- [PROVIDED RECORDS]:
════════════════
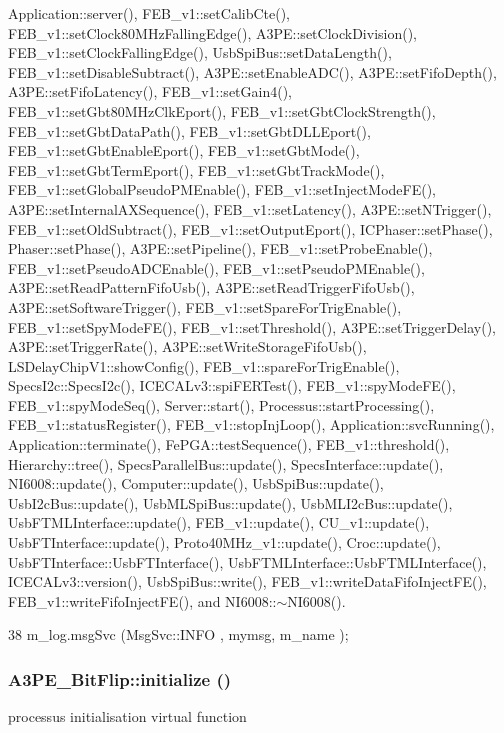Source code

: Application::server(), FEB\_\-v1::setCalibCte(), FEB\_\-v1::setClock80MHzFallingEdge(), A3PE::setClockDivision(), FEB\_\-v1::setClockFallingEdge(), UsbSpiBus::setDataLength(), FEB\_\-v1::setDisableSubtract(), A3PE::setEnableADC(), A3PE::setFifoDepth(), A3PE::setFifoLatency(), FEB\_\-v1::setGain4(), FEB\_\-v1::setGbt80MHzClkEport(), FEB\_\-v1::setGbtClockStrength(), FEB\_\-v1::setGbtDataPath(), FEB\_\-v1::setGbtDLLEport(), FEB\_\-v1::setGbtEnableEport(), FEB\_\-v1::setGbtMode(), FEB\_\-v1::setGbtTermEport(), FEB\_\-v1::setGbtTrackMode(), FEB\_\-v1::setGlobalPseudoPMEnable(), FEB\_\-v1::setInjectModeFE(), A3PE::setInternalAXSequence(), FEB\_\-v1::setLatency(), A3PE::setNTrigger(), FEB\_\-v1::setOldSubtract(), FEB\_\-v1::setOutputEport(), ICPhaser::setPhase(), Phaser::setPhase(), A3PE::setPipeline(), FEB\_\-v1::setProbeEnable(), FEB\_\-v1::setPseudoADCEnable(), FEB\_\-v1::setPseudoPMEnable(), A3PE::setReadPatternFifoUsb(), A3PE::setReadTriggerFifoUsb(), A3PE::setSoftwareTrigger(), FEB\_\-v1::setSpareForTrigEnable(), FEB\_\-v1::setSpyModeFE(), FEB\_\-v1::setThreshold(), A3PE::setTriggerDelay(), A3PE::setTriggerRate(), A3PE::setWriteStorageFifoUsb(), LSDelayChipV1::showConfig(), FEB\_\-v1::spareForTrigEnable(), SpecsI2c::SpecsI2c(), ICECALv3::spiFERTest(), FEB\_\-v1::spyModeFE(), FEB\_\-v1::spyModeSeq(), Server::start(), Processus::startProcessing(), FEB\_\-v1::statusRegister(), FEB\_\-v1::stopInjLoop(), Application::svcRunning(), Application::terminate(), FePGA::testSequence(), FEB\_\-v1::threshold(), Hierarchy::tree(), SpecsParallelBus::update(), SpecsInterface::update(), NI6008::update(), Computer::update(), UsbSpiBus::update(), UsbI2cBus::update(), UsbMLSpiBus::update(), UsbMLI2cBus::update(), UsbFTMLInterface::update(), FEB\_\-v1::update(), CU\_\-v1::update(), UsbFTInterface::update(), Proto40MHz\_\-v1::update(), Croc::update(), UsbFTInterface::UsbFTInterface(), UsbFTMLInterface::UsbFTMLInterface(), ICECALv3::version(), UsbSpiBus::write(), FEB\_\-v1::writeDataFifoInjectFE(), FEB\_\-v1::writeFifoInjectFE(), and NI6008::$\sim$NI6008().


\begin{DoxyCode}
38 { m_log.msgSvc (MsgSvc::INFO    , mymsg, m_name ); }
\end{DoxyCode}
\hypertarget{classA3PE__BitFlip_a88dc6cfe690a518e38ff6d89026e6e0c}{
\subsubsection[{initialize}]{ A3PE\_\-BitFlip::initialize ()}}
\label{classA3PE__BitFlip_a88dc6cfe690a518e38ff6d89026e6e0c}
processus initialisation virtual function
════════════════
- [WORK TO COMPLETE]: Please set the data above down exactly, with the pictures removed.

- [EXPECTED ANSWER]:
Source code

: Application::server(), FEB\_\-v1::setCalibCte(), FEB\_\-v1::setClock80MHzFallingEdge(), A3PE::setClockDivision(), FEB\_\-v1::setClockFallingEdge(), UsbSpiBus::setDataLength(), FEB\_\-v1::setDisableSubtract(), A3PE::setEnableADC(), A3PE::setFifoDepth(), A3PE::setFifoLatency(), FEB\_\-v1::setGain4(), FEB\_\-v1::setGbt80MHzClkEport(), FEB\_\-v1::setGbtClockStrength(), FEB\_\-v1::setGbtDataPath(), FEB\_\-v1::setGbtDLLEport(), FEB\_\-v1::setGbtEnableEport(), FEB\_\-v1::setGbtMode(), FEB\_\-v1::setGbtTermEport(), FEB\_\-v1::setGbtTrackMode(), FEB\_\-v1::setGlobalPseudoPMEnable(), FEB\_\-v1::setInjectModeFE(), A3PE::setInternalAXSequence(), FEB\_\-v1::setLatency(), A3PE::setNTrigger(), FEB\_\-v1::setOldSubtract(), FEB\_\-v1::setOutputEport(), ICPhaser::setPhase(), Phaser::setPhase(), A3PE::setPipeline(), FEB\_\-v1::setProbeEnable(), FEB\_\-v1::setPseudoADCEnable(), FEB\_\-v1::setPseudoPMEnable(), A3PE::setReadPatternFifoUsb(), A3PE::setReadTriggerFifoUsb(), A3PE::setSoftwareTrigger(), FEB\_\-v1::setSpareForTrigEnable(), FEB\_\-v1::setSpyModeFE(), FEB\_\-v1::setThreshold(), A3PE::setTriggerDelay(), A3PE::setTriggerRate(), A3PE::setWriteStorageFifoUsb(), LSDelayChipV1::showConfig(), FEB\_\-v1::spareForTrigEnable(), SpecsI2c::SpecsI2c(), ICECALv3::spiFERTest(), FEB\_\-v1::spyModeFE(), FEB\_\-v1::spyModeSeq(), Server::start(), Processus::startProcessing(), FEB\_\-v1::statusRegister(), FEB\_\-v1::stopInjLoop(), Application::svcRunning(), Application::terminate(), FePGA::testSequence(), FEB\_\-v1::threshold(), Hierarchy::tree(), SpecsParallelBus::update(), SpecsInterface::update(), NI6008::update(), Computer::update(), UsbSpiBus::update(), UsbI2cBus::update(), UsbMLSpiBus::update(), UsbMLI2cBus::update(), UsbFTMLInterface::update(), FEB\_\-v1::update(), CU\_\-v1::update(), UsbFTInterface::update(), Proto40MHz\_\-v1::update(), Croc::update(), UsbFTInterface::UsbFTInterface(), UsbFTMLInterface::UsbFTMLInterface(), ICECALv3::version(), UsbSpiBus::write(), FEB\_\-v1::writeDataFifoInjectFE(), FEB\_\-v1::writeFifoInjectFE(), and NI6008::$\sim$NI6008().


\begin{DoxyCode}
38 { m_log.msgSvc (MsgSvc::INFO    , mymsg, m_name ); }
\end{DoxyCode}
\hypertarget{classA3PE__BitFlip_a88dc6cfe690a518e38ff6d89026e6e0c}{
\subsubsection[{initialize}]{ A3PE\_\-BitFlip::initialize ()}}
\label{classA3PE__BitFlip_a88dc6cfe690a518e38ff6d89026e6e0c}
processus initialisation virtual function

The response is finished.